Una generazione “post-literate”. La necessità di trovare un “nuovo linguaggio” adeguato ai mutati contesti culturali, e che “affiancherà gli altri della sua tradizione” non è peraltro nuova per la Chiesa. E a chi ritenesse il linguaggio della cultura digitale “eccessivamente banale o effimero” per tradurre la profondità del messaggio cristiano, mons. Tighe rammenta che esso non sostituirà “il linguaggio preciso del dogma e della teologia o il ricco linguaggio dell’omiletica o della liturgia”, ma servirà a stabilire “un punto iniziale di contatto” con i “lontani dalla fede”. Molti siti ecclesiali, spiega, propongono “meravigliose omelie, discorsi e articoli, ma non è chiaro se parlino ad un pubblico più giovane che conosce una lingua diversa, radicata nella convergenza tra testo, suono e immagini”. Pertanto, senza “forme espressive” appropriate per una generazione “post-literate”, si rischia di “parlare solo con noi stessi”. “Dobbiamo capire meglio – prosegue – come il nostro messaggio viene ascoltato e compreso dai vari pubblici”, ed “essere più attenti” ai loro interrogativi, mentre la comparsa di Internet come mezzo interattivo “ci richiama a sviluppare forme più esplicitamente dialogiche d’insegnamento e presentazione”.

Servire il bene di tutti. “Nell’imparare a parlare i linguaggi dei nuovi media, i credenti stanno aprendo la strada” anche alla promozione di “quel dibattito universale” necessario affinché “questi media realizzino la propria potenzialità di servire il bene di tutti”, come auspicato dal Papa, nota mons.

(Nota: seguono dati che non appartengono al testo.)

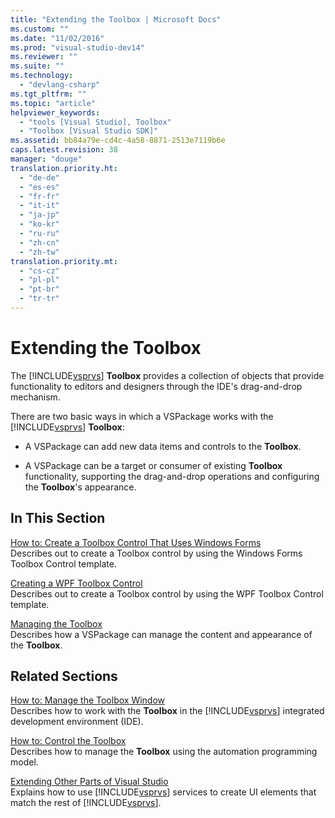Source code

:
 ```yaml
---
title: "Extending the Toolbox | Microsoft Docs"
ms.custom: ""
ms.date: "11/02/2016"
ms.prod: "visual-studio-dev14"
ms.reviewer: ""
ms.suite: ""
ms.technology: 
  - "devlang-csharp"
ms.tgt_pltfrm: ""
ms.topic: "article"
helpviewer_keywords: 
  - "tools [Visual Studio], Toolbox"
  - "Toolbox [Visual Studio SDK]"
ms.assetid: bb84a79e-cd4c-4a58-8871-2513e7119b6e
caps.latest.revision: 38
manager: "douge"
translation.priority.ht: 
  - "de-de"
  - "es-es"
  - "fr-fr"
  - "it-it"
  - "ja-jp"
  - "ko-kr"
  - "ru-ru"
  - "zh-cn"
  - "zh-tw"
translation.priority.mt: 
  - "cs-cz"
  - "pl-pl"
  - "pt-br"
  - "tr-tr"
---
```

# Extending the Toolbox
The [!INCLUDE[vsprvs](../code-quality/includes/vsprvs_md.md)] **Toolbox** provides a collection of objects that provide functionality to editors and designers through the IDE's drag-and-drop mechanism.  
  
 There are two basic ways in which a VSPackage works with the [!INCLUDE[vsprvs](../code-quality/includes/vsprvs_md.md)] **Toolbox**:  
  
-   A VSPackage can add new data items and controls to the **Toolbox**.  
  
-   A VSPackage can be a target or consumer of existing **Toolbox** functionality, supporting the drag-and-drop operations and configuring the **Toolbox**'s appearance.  
  
## In This Section  
 [How to: Create a Toolbox Control That Uses Windows Forms](../misc/how-to-create-a-toolbox-control-that-uses-windows-forms.md)  
 Describes out to create a Toolbox control by using the Windows Forms Toolbox Control template.  
  
 [Creating a WPF Toolbox Control](../extensibility/creating-a-wpf-toolbox-control.md)  
 Describes out to create a Toolbox control by using the WPF Toolbox Control template.  
  
 [Managing the Toolbox](../misc/managing-the-toolbox.md)  
 Describes how a VSPackage can manage the content and appearance of the **Toolbox**.  
  
## Related Sections  
 [How to: Manage the Toolbox Window](http://msdn.microsoft.com/en-us/a022c3fe-298c-4a59-a48f-b050da90ebc2)  
 Describes how to work with the **Toolbox** in the [!INCLUDE[vsprvs](../code-quality/includes/vsprvs_md.md)] integrated development environment (IDE).  
  
 [How to: Control the Toolbox](../Topic/How%20to:%20Control%20the%20Toolbox.md)  
 Describes how to manage the **Toolbox** using the automation programming model.  
  
 [Extending Other Parts of Visual Studio](../extensibility/extending-other-parts-of-visual-studio.md)  
 Explains how to use [!INCLUDE[vsprvs](../code-quality/includes/vsprvs_md.md)] services to create UI elements that match the rest of [!INCLUDE[vsprvs](../code-quality/includes/vsprvs_md.md)].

Tighe. “I credenti devono portare le idee della nostra fede all’interno del dibattito sulla dignità umana, ma per essere efficace” ciò richiede “un linguaggio accessibile a coloro che non condividono la nostra fede, ma sono disposti a condividere il nostro interesse per il bene della comunità”. Per questo, sottolinea, “molti commentatori hanno parlato della necessità che gli uomini di fede acquisiscano due linguaggi; un primo linguaggio della cittadinanza, che permetta loro d’impegnarsi con tutti gli altri nel forum pubblico, e un secondo linguaggio che possa essere condiviso con quelli che appartengono alla loro stessa tradizione”. Per la Chiesa, la sfida è allora “quella di trovare un linguaggio che sia idoneo a questo nuovo forum, ma che non tradisca le profondità e le sfumature del messaggio che le è stato affidato”. Un messaggio, conclude mons. Tighe, per molti aspetti “più radicalmente contro-culturale che mai – la Chiesa parla di verità in un ambiente in cui lo scetticismo è la norma, tenta di parlare a tutti in un campo in cui l’attenzione è concentrata su mercati di nicchia e gruppi di interesse, e invita le persone all’impegno in un mondo in cui regna la novità”.